• [Task to carry out] Go through the lines below one by one and count those holding the string "proof". Give the count alone.

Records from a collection

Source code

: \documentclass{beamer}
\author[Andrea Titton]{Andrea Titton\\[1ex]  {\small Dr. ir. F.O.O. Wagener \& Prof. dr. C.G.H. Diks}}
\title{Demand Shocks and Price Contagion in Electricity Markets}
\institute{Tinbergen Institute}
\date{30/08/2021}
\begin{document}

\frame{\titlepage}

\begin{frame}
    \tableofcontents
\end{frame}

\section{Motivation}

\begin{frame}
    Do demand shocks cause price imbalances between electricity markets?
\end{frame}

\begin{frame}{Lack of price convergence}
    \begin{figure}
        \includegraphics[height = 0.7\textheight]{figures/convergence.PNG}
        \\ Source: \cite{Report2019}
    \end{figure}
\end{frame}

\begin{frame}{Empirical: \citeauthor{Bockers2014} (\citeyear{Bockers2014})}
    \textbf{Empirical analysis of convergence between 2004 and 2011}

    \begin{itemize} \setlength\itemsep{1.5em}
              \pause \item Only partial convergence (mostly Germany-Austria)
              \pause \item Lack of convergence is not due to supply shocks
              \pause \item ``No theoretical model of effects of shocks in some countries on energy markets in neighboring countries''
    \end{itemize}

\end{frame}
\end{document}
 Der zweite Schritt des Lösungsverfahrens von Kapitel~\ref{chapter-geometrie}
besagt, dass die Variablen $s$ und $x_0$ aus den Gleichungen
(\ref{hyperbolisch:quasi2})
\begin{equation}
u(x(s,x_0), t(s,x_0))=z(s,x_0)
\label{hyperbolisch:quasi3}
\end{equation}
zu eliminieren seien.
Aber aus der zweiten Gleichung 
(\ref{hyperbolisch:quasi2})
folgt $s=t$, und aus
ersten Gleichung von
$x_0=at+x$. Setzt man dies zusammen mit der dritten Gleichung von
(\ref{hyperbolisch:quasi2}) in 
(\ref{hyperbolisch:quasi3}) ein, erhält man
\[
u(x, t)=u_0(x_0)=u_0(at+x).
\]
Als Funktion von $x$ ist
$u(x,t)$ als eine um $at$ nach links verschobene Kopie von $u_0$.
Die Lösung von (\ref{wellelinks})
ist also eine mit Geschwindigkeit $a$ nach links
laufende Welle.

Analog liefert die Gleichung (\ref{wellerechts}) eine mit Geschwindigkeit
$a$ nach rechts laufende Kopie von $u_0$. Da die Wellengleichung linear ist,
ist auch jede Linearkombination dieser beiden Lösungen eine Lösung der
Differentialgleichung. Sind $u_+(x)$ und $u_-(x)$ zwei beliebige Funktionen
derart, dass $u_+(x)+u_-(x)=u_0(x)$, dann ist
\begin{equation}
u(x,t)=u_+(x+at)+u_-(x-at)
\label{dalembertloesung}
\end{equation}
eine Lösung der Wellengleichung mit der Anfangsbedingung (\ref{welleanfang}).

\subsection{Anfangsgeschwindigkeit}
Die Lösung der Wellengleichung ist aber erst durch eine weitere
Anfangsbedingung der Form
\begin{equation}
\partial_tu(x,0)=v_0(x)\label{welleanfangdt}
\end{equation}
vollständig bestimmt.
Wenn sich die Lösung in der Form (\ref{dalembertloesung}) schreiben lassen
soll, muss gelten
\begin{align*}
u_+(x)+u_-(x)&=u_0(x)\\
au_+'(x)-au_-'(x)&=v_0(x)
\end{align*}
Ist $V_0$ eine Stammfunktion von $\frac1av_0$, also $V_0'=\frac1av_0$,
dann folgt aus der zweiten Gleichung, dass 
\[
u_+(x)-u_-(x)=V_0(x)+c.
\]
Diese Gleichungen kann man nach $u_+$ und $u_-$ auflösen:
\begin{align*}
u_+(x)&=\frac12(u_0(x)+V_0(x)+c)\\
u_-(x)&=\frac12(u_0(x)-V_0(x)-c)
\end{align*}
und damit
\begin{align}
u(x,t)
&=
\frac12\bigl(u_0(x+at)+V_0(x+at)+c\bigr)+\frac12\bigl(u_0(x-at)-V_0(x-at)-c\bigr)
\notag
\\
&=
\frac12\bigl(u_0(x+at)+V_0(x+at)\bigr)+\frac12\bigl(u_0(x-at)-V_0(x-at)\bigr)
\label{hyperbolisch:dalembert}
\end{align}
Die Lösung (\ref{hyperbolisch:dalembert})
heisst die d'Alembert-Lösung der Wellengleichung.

...

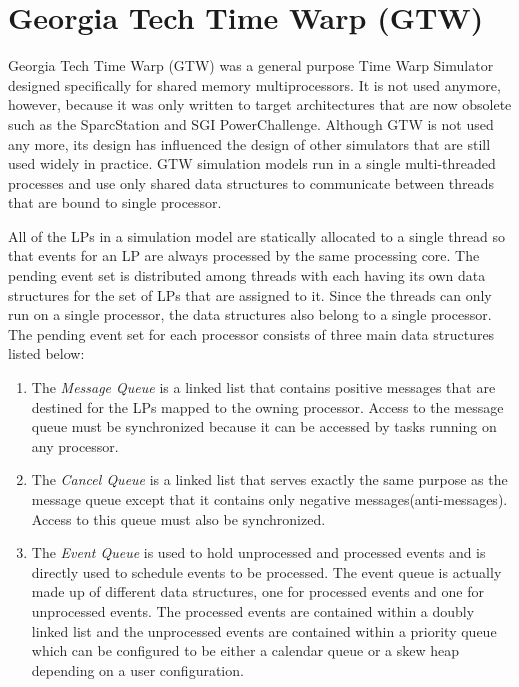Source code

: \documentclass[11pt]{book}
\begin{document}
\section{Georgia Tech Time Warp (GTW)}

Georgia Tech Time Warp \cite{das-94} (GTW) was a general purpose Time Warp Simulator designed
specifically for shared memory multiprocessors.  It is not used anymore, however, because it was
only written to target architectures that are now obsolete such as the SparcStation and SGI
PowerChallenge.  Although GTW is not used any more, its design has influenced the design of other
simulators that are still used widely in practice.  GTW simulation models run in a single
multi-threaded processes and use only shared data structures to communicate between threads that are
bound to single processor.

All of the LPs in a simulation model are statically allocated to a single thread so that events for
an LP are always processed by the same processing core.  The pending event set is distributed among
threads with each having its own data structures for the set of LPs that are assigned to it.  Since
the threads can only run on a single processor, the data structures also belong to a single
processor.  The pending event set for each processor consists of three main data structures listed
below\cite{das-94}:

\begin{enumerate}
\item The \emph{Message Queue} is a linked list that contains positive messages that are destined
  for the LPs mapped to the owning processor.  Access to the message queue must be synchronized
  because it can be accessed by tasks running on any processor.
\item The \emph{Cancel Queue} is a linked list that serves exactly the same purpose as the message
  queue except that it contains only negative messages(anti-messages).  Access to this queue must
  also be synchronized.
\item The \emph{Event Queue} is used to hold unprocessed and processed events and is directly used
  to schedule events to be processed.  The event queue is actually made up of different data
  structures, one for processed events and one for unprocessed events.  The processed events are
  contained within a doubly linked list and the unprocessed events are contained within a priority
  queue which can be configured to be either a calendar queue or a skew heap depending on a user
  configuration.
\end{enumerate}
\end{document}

--

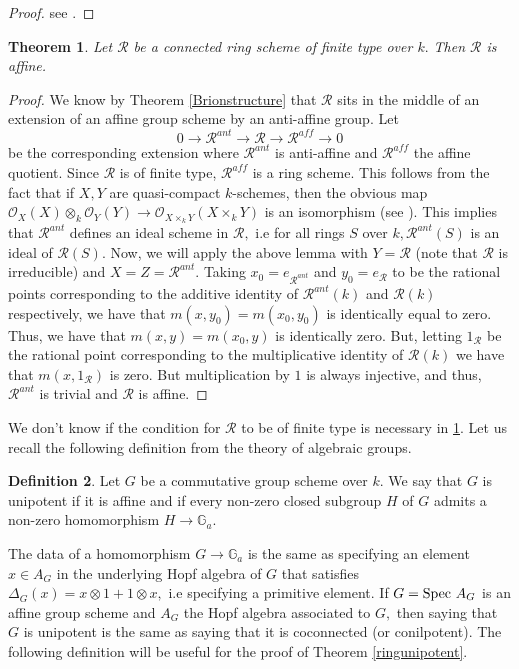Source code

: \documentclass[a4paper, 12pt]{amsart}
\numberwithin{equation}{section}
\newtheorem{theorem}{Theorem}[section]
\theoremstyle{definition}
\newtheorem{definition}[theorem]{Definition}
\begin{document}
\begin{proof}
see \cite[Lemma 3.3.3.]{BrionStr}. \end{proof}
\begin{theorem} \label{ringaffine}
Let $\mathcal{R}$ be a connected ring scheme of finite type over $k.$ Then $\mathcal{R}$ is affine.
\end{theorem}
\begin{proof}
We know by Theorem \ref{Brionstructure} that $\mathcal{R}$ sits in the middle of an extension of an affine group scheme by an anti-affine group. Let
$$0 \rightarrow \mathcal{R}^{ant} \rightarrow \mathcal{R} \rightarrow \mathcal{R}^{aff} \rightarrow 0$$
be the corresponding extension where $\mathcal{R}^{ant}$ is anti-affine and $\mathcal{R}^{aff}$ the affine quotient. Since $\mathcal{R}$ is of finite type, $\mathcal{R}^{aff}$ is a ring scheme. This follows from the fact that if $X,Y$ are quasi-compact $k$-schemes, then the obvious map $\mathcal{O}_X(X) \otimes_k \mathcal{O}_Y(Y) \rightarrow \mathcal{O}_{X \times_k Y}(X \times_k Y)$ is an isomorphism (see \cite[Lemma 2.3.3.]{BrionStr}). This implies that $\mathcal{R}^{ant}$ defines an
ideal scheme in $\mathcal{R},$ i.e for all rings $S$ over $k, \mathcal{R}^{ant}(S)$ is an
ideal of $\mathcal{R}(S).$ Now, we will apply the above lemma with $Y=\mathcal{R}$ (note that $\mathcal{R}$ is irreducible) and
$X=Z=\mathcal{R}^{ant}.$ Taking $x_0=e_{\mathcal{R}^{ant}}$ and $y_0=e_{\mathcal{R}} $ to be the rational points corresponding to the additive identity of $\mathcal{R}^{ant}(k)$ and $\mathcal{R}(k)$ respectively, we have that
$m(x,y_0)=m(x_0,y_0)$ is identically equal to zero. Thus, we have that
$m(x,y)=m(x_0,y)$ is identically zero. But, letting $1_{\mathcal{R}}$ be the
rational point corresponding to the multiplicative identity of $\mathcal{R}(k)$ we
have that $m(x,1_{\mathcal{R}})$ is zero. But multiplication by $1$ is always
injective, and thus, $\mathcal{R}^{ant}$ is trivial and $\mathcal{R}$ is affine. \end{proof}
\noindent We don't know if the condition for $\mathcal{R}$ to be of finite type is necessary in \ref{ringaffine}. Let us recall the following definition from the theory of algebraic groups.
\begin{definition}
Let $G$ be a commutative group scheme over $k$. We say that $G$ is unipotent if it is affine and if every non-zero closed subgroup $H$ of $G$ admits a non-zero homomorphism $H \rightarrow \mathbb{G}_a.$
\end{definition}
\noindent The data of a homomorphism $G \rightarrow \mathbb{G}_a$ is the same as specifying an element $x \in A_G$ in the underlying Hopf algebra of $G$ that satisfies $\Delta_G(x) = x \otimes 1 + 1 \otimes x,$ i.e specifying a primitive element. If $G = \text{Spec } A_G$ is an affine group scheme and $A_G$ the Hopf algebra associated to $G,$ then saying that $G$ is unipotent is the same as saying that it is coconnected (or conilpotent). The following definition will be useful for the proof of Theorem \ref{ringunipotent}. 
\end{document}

• [Answer to this task] 5